_Aim of the task_. Skipping any pictures, give all of the records below again exactly.

_Source data_.
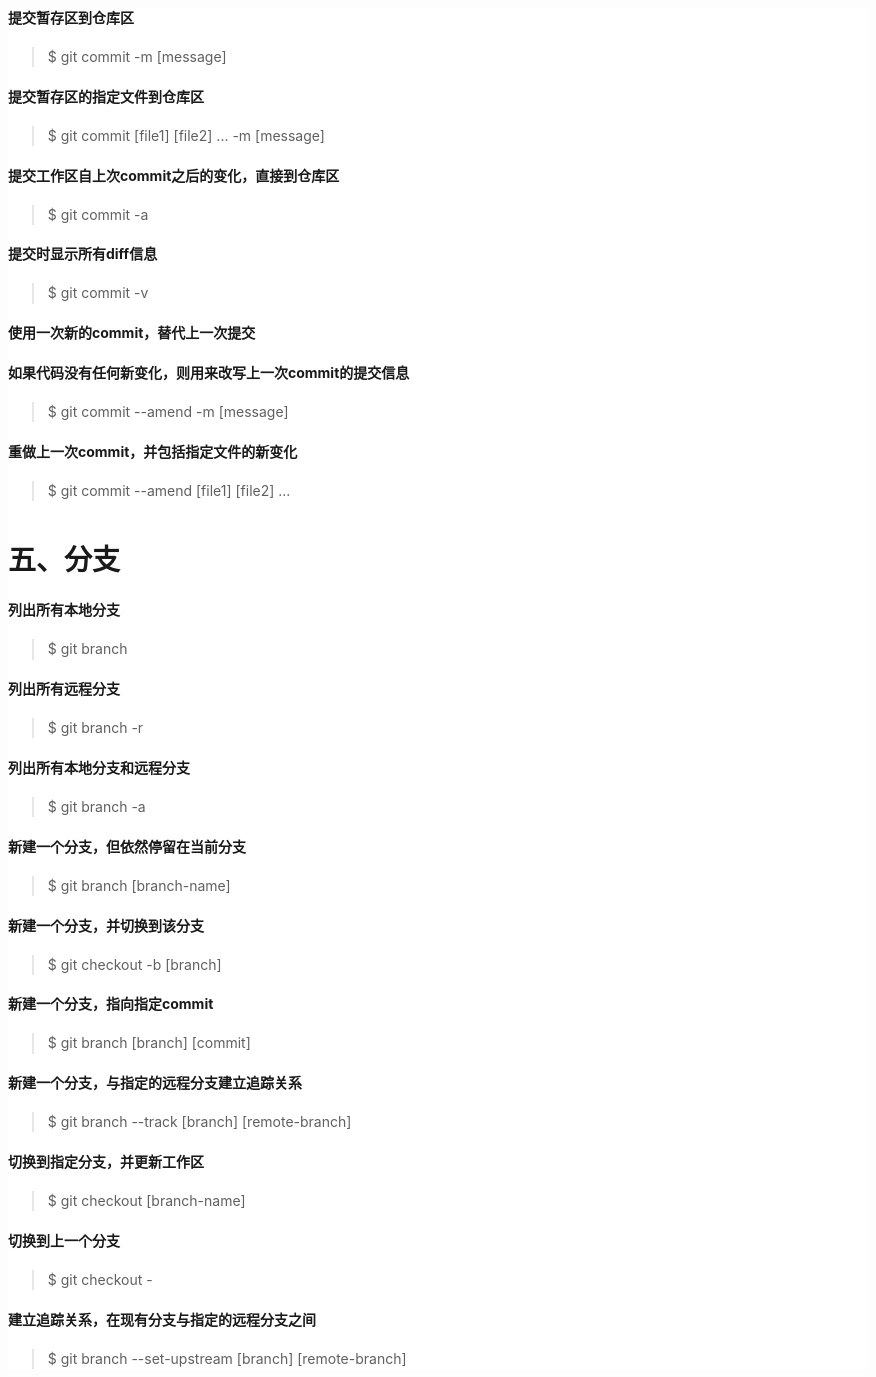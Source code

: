 #### 提交暂存区到仓库区
> $ git commit -m [message] 

#### 提交暂存区的指定文件到仓库区
> $ git commit [file1] [file2] ... -m [message] 

#### 提交工作区自上次commit之后的变化，直接到仓库区
>$ git commit -a

#### 提交时显示所有diff信息
>$ git commit -v

#### 使用一次新的commit，替代上一次提交 
#### 如果代码没有任何新变化，则用来改写上一次commit的提交信息
> $ git commit --amend -m [message] 

#### 重做上一次commit，并包括指定文件的新变化
> $ git commit --amend [file1] [file2] ...

# 五、分支

#### 列出所有本地分支
> $ git branch

#### 列出所有远程分支
> $ git branch -r

#### 列出所有本地分支和远程分支
> $ git branch -a

#### 新建一个分支，但依然停留在当前分支
> $ git branch [branch-name] 

#### 新建一个分支，并切换到该分支
> $ git checkout -b [branch] 

#### 新建一个分支，指向指定commit
> $ git branch [branch] [commit] 

#### 新建一个分支，与指定的远程分支建立追踪关系
> $ git branch --track [branch] [remote-branch] 

#### 切换到指定分支，并更新工作区
> $ git checkout [branch-name] 

#### 切换到上一个分支
> $ git checkout - 

#### 建立追踪关系，在现有分支与指定的远程分支之间
> $ git branch --set-upstream [branch] [remote-branch]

_Output for this exercise_.
Source code

: #### 提交暂存区到仓库区
> $ git commit -m [message] 

#### 提交暂存区的指定文件到仓库区
> $ git commit [file1] [file2] ... -m [message] 

#### 提交工作区自上次commit之后的变化，直接到仓库区
>$ git commit -a

#### 提交时显示所有diff信息
>$ git commit -v

#### 使用一次新的commit，替代上一次提交 
#### 如果代码没有任何新变化，则用来改写上一次commit的提交信息
> $ git commit --amend -m [message] 

#### 重做上一次commit，并包括指定文件的新变化
> $ git commit --amend [file1] [file2] ...

# 五、分支

#### 列出所有本地分支
> $ git branch

#### 列出所有远程分支
> $ git branch -r

#### 列出所有本地分支和远程分支
> $ git branch -a

#### 新建一个分支，但依然停留在当前分支
> $ git branch [branch-name] 

#### 新建一个分支，并切换到该分支
> $ git checkout -b [branch] 

#### 新建一个分支，指向指定commit
> $ git branch [branch] [commit] 

#### 新建一个分支，与指定的远程分支建立追踪关系
> $ git branch --track [branch] [remote-branch] 

#### 切换到指定分支，并更新工作区
> $ git checkout [branch-name] 

#### 切换到上一个分支
> $ git checkout - 

#### 建立追踪关系，在现有分支与指定的远程分支之间
> $ git branch --set-upstream [branch] [remote-branch]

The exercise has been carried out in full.